The diagnosis is made by the occurrence of several typical symptoms
- Raynaud's phenomenon
- Swollen ("puffy") fingers
- RNP antibody
- Absence of SLE or other specific connective tissue disease
- Classification criteria (see below) are also often used for the diagnosis
There are few reported data. Complications are partly related to the antibody profile in the blood. A few have Antifosfolipid antibody and increased risk of thrombosis and spontaneous abortion. Disease activity and organ failure in the months before and during pregnancy should be under control to reduce the risk of complications. It is also important to use proper medication before and during pregnancy. Desires for pregnancy should therefore always be discussed with rheumatologists. In general, pregnancy with MCTD is perceived as a "risk pregnancy" that requires additional checks at a specialist. More about pregnancy in rheumatic diseases here
Cortisone in the form of prednisolone is often used by high disease activity. The dose depends on whether or not the internal organs or blood cells are attacked. If pulmonary, heart or muscle inflammation is present, high starting doses may be required which will be gradually reduced. Prednisolone is often combined with Plaquenil (200-400mg / d), methotrexate (7,5-25mg / week) or Azathioprine (Azathioprine) as cortisone-saving medication. Testing with other drugs is applicable in difficult cases.
MCTD and diet
The disease progresses individually differently.
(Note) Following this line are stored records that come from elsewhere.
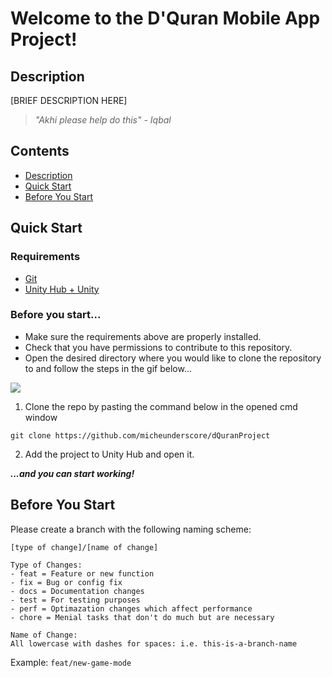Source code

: # Welcome to the D'Quran Mobile App Project!
## Description
[BRIEF DESCRIPTION HERE]
> *"Akhi please help do this" - Iqbal*

## Contents
- [Description](#description)
- [Quick Start](#quick-start)
- [Before You Start](#before-you-start)

## Quick Start
### Requirements
- [Git](https://git-scm.com/downloads)
- [Unity Hub + Unity](https://unity.com/download)

### Before you start...
- Make sure the requirements above are properly installed.
- Check that you have permissions to contribute to this repository.
- Open the desired directory where you would like to clone the repository to and follow the steps in the gif below...

![](https://i.imgur.com/V1CwPfK.gif)

1. Clone the repo by pasting the command below in the opened cmd window
```
git clone https://github.com/micheunderscore/dQuranProject
```

2. Add the project to Unity Hub and open it.

***...and you can start working!***

## Before You Start

Please create a branch with the following naming scheme:
```
[type of change]/[name of change]

Type of Changes:
- feat = Feature or new function
- fix = Bug or config fix
- docs = Documentation changes
- test = For testing purposes
- perf = Optimazation changes which affect performance 
- chore = Menial tasks that don't do much but are necessary

Name of Change:
All lowercase with dashes for spaces: i.e. this-is-a-branch-name
```
Example: `feat/new-game-mode`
Diet is not shown to affect the course. Most people with regular diets do not need special dietary measures. However, some have ailments as well Myositis and should follow the advice described there. Others with MCTD have symptoms Systemic sclerosis - or SLE- similar ailments that indicate similar measures.
Investigation, Referral to specialist and Journal writing
Research on MCTD
It is current research on MCTD ongoing at Rheumatology Department, Rikshospitalet, Oslo which also investigates and treats most patients in Norway. A doctoral thesis has been completed (rheumatologist Ragnar Gunnarsson) and new, follow-up work has begun. Over 140 patients with MCTD participate in the department's research register NOSVAR (Norwegian Systemic connective tissue disease and vasculitis registry).